MCPS gave coaches a broad expectation for the season and left them with the freedom to decide how they want to manage their teams and hold their players accountable. This year, anyone who wanted to participate could and there were no cuts, which encouraged more students to participate in the pressureless environment. Varsity baseball coach JD Marchand said, “We tried our best to create variety between our meetings and even got an NFL conditioning coach and a former MLB player to come speak to the group.”

… having Zoom calls with the team was amazing and they exceeded my expectations.”

— Jay Bhanot

Students who signed up to participate had little to no expectation of what to expect and this left it up to the coaches and team captains to figure out how to make the most of this difficult situation. Students were excited about being able to see and converse with their teammates again and it was a good opportunity for freshmen to be able to branch out and meet new people. Junior Jay Bhanot said, “I anticipated doing most conditioning from home and feeling down, but having Zoom calls with the team was amazing and they exceeded my expectations.”

When the sign-ups were released to be on the virtual team, students had to value whether adding an extra commitment would be a worthwhile use of their time. The change of routine and added social interaction was an appeal to students who may not have tried out for the team under normal circumstances. Junior Sophie Friedman said, “The virtual season was a good use of my time and it was something I had to look forward to. I would get up and spend time with my friends over Zoom.”

Given that this was the first year virtual seasons, coaches came across a lot of challenges along the way, whether it was student engagement, technical difficulties, or making good use of their Zoom time. One of the issues that coaches had to address was to have a Zoom after students have just had a full day of online classes. Marchand said, “We had trouble having a Zoom after I taught a full day and students had classes so we tried to minimize the screen time during our virtual season so this put more accountability on the athletes themselves to perform and accomplish their goals.”

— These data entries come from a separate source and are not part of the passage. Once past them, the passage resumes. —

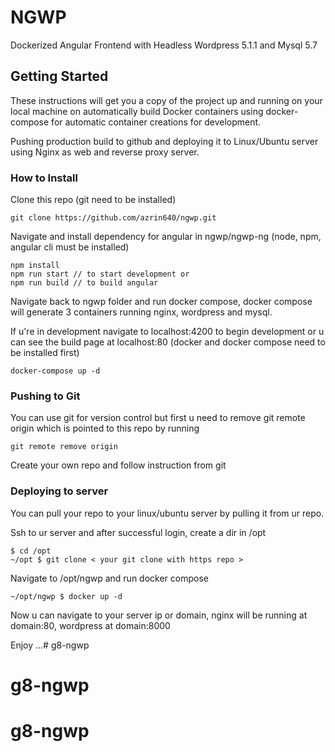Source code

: # NGWP

Dockerized Angular Frontend with Headless Wordpress 5.1.1 and Mysql 5.7

## Getting Started

These instructions will get you a copy of the project up and running on your local machine on automatically build Docker containers using docker-compose for automatic container creations for development. 

Pushing production build to github and deploying it to Linux/Ubuntu server using Nginx as web and reverse proxy server.

### How to Install

Clone this repo (git need to be installed)

```
git clone https://github.com/azrin640/ngwp.git
```

Navigate and install dependency for angular in ngwp/ngwp-ng (node, npm, angular cli must be installed)

```
npm install
npm run start // to start development or
npm run build // to build angular
```

Navigate back to ngwp folder and run docker compose, docker compose will generate 3 containers running nginx, wordpress and mysql. 

If u're in development navigate to localhost:4200 to begin development or u can see the build page at localhost:80 (docker and docker compose need to be installed first)

```
docker-compose up -d 
```

### Pushing to Git

You can use git for version control but first u need to remove git remote origin which is pointed to this repo by running

```
git remote remove origin
```

Create your own repo and follow instruction from git

### Deploying to server

You can pull your repo to your linux/ubuntu server by pulling it from ur repo.

Ssh to ur server and after successful login, create a dir in /opt

```
$ cd /opt
~/opt $ git clone < your git clone with https repo >
```

Navigate to /opt/ngwp and run docker compose

```
~/opt/ngwp $ docker up -d
```

Now u can navigate to your server ip or domain, nginx will be running at domain:80, wordpress at domain:8000

Enjoy ...# g8-ngwp
# g8-ngwp
# g8-ngwp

Hopefully, the bonds and relationships that were formed between students and coaches will have a positive carry over to the next in-person season. The virtual season format brought teams closer together, building team chemistry that can have a positive impact on the teams’ performance. Bhanot said, “The virtual season brought the large cross country team closer together, making me more excited for our next season and more motivated to train harder for the in person season.”